- Born: 29 May 1891 Naples, Kingdom of Italy
- Died: 2 April 1968 (aged 76) Rome, Italy
- Allegiance: Kingdom of Italy
- Branch: Royal Italian Army
- Rank: Major General
- Commands: M 19 (airship) 5th Engineer Regiment
- Conflicts: Italo-Turkish War; World War I; Second Italo-Ethiopian War; World War II Greco-Italian War; ;
- Awards: Silver Medal of Military Valor; War Cross for Military Valor; Military Order of Savoy; Order of Merit of the Italian Republic;

= Federico Amoroso =

Federico Amoroso (Naples, 29 May 1891 - Rome, 2 April 1968) was an Italian general during World War II. From 25 July 1943 to 11 February 1944 he served as Minister of Communications of the Badoglio I Cabinet, the first after the fall of the Fascist regime.

==Biography==

He was born in Naples on 29 May 1891. After attending the Royal Military Academy of Artillery and Engineers in Turin, he graduated as second lieutenant of the engineers; after promotion to lieutenant he served in Libya during the Italo-Turkish War with the 3rd Engineer Regiment. After the Kingdom of Italy entered the First World War on 24 May 1915 he fought on the Italian Front, and in January 1917 he was transferred to the airship service at his request. In September of the same year he became deputy airship commander, taking part in bombing missions on the Piave front, and in 1918 he was promoted to major, assuming command of the airship M.19 (based in Ferrara) on 25 June.

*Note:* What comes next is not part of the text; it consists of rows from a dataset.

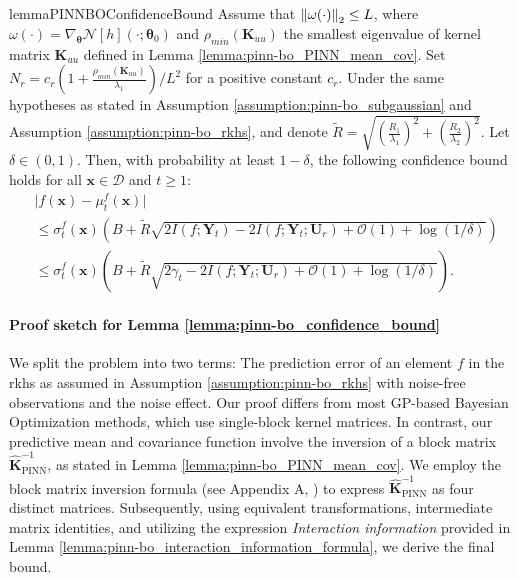 \begin{restatable}{lemma}{PINNBOConfidenceBound}
\label{lemma:pinn-bo_confidence_bound}
     Assume that $\norm{\omega(\cdot)}_2 \le L$, where $\omega(\cdot)  = \nabla_{\boldsymbol{\theta}} \mathcal{N}[h] (\cdot; \boldsymbol{\theta}_0)$ and $\rho_{min}(\mathbf{K}_{uu})$ the smallest eigenvalue of kernel matrix $\mathbf{K}_{uu}$ defined in Lemma \ref{lemma:pinn-bo_PINN_mean_cov}. Set $N_r = c_r\left(1+ \frac{\rho_{min}(\mathbf{K}_{uu})}{\lambda_1}\right)/L^2$ for a positive constant $c_r$. Under the same hypotheses as stated in Assumption \ref{assumption:pinn-bo_subgaussian} and Assumption \ref{assumption:pinn-bo_rkhs}, and denote $\widetilde{R} = \sqrt{\left(\frac{R_1}{\lambda_1}\right)^2 + \left(\frac{R_2}{\lambda_2}\right)^2}$. Let $\delta \in (0,1)$. Then,  with  probability at least $1 - \delta$, the following confidence bound holds for all $\mathbf{x} \in \mathcal{D}$ and $t \ge 1$:
    \begin{equation*}
    \begin{aligned}
            & \lvert f(\mathbf{x}) - \mu_t^f(\mathbf{x}) \rvert \\
            & \le \sigma_t^f(\mathbf{x}) \left(B +   \widetilde{R}\sqrt{2 I (f; \mathbf{Y}_t) - 2I (f; \mathbf{Y}_t; \mathbf{U}_r) + \mathcal{O}(1) + \log(1/\delta)}  \right) \\
            & \le \sigma_t^f(\mathbf{x}) \left(B +   \widetilde{R}\sqrt{2 \gamma_t - 2I (f; \mathbf{Y}_t; \mathbf{U}_r) + \mathcal{O}(1) + \log(1/\delta)}  \right).
        \end{aligned}
    \end{equation*}
\end{restatable}
\paragraph{Proof sketch for Lemma \ref{lemma:pinn-bo_confidence_bound}}
We split the problem into two terms: The prediction error of an element $f$ in the \ac{rkhs} as assumed in Assumption \ref{assumption:pinn-bo_rkhs} with noise-free observations and the noise effect. Our proof differs from most GP-based Bayesian Optimization methods, which use single-block kernel matrices. In contrast, our predictive mean and covariance function involve the inversion of a block matrix  $\mathbf{\widehat{K}}_\mathrm{PINN}^{-1}$, as stated in Lemma \ref{lemma:pinn-bo_PINN_mean_cov}. We employ the block matrix inversion formula (see Appendix A, \citep{rasmussen2006gaussian}) to express $\mathbf{\widehat{K}}_\mathrm{PINN}^{-1}$ as four distinct matrices. Subsequently, using equivalent transformations, intermediate matrix identities, and utilizing the expression \textit{Interaction information} provided in Lemma \ref{lemma:pinn-bo_interaction_information_formula}, we derive the final bound.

By the end of the war he had received a Silver Medal of Military Valor and a War Cross for Military Valor.

He was promoted to lieutenant colonel on 16 January 1927, after which he taught at the Radio Telegraph Institute until 16 March 1934, when he was assigned to the 8th Engineer Regiment. On 17 December 1934 he became commander of the 5th Engineer Regiment, and six days later he was promoted to colonel. He then took part in the Second Italo-Ethiopian War as commander of the engineers of the II Corps, remaining in Italian East Africa until 1 November 1936, when he was repatriated and assigned to the Ministry of War. On 30 June 1939 he was promoted to brigadier general and given command of the engineers of the Army Corps of Bolzano. After Italy entered the Second World War on 10 June 1940 he assumed command of the engineers of the XVIII Army Corps of Bolzano and of that of the territorial defense of the same city; during the Greco-Italian War he commanded the engineers of the Ninth Army and was then engineer-in-chief of the Armed Forces High Command of Albania.

From 10 September 1941 he command the engineers of the XII Army Corps, stationed in Palermo, and on 1 January 1942 he was promoted to major general. From 1 May 1942 he commanded the engineers of the Second Army in Fiume. After the fall of Fascism he was appointed Minister of Communications in the Badoglio I Cabinet from 27 July 1943 to 11 February 1944. In March 1945 he was appointed Inspector of Engineers of the Italian Co-Belligerent Army, a post he held until January 1946. After the war he was president of the National Association of Engineers and Transmitters of Italy from 1959 to 1966. He died in Rome on 2 April 1968.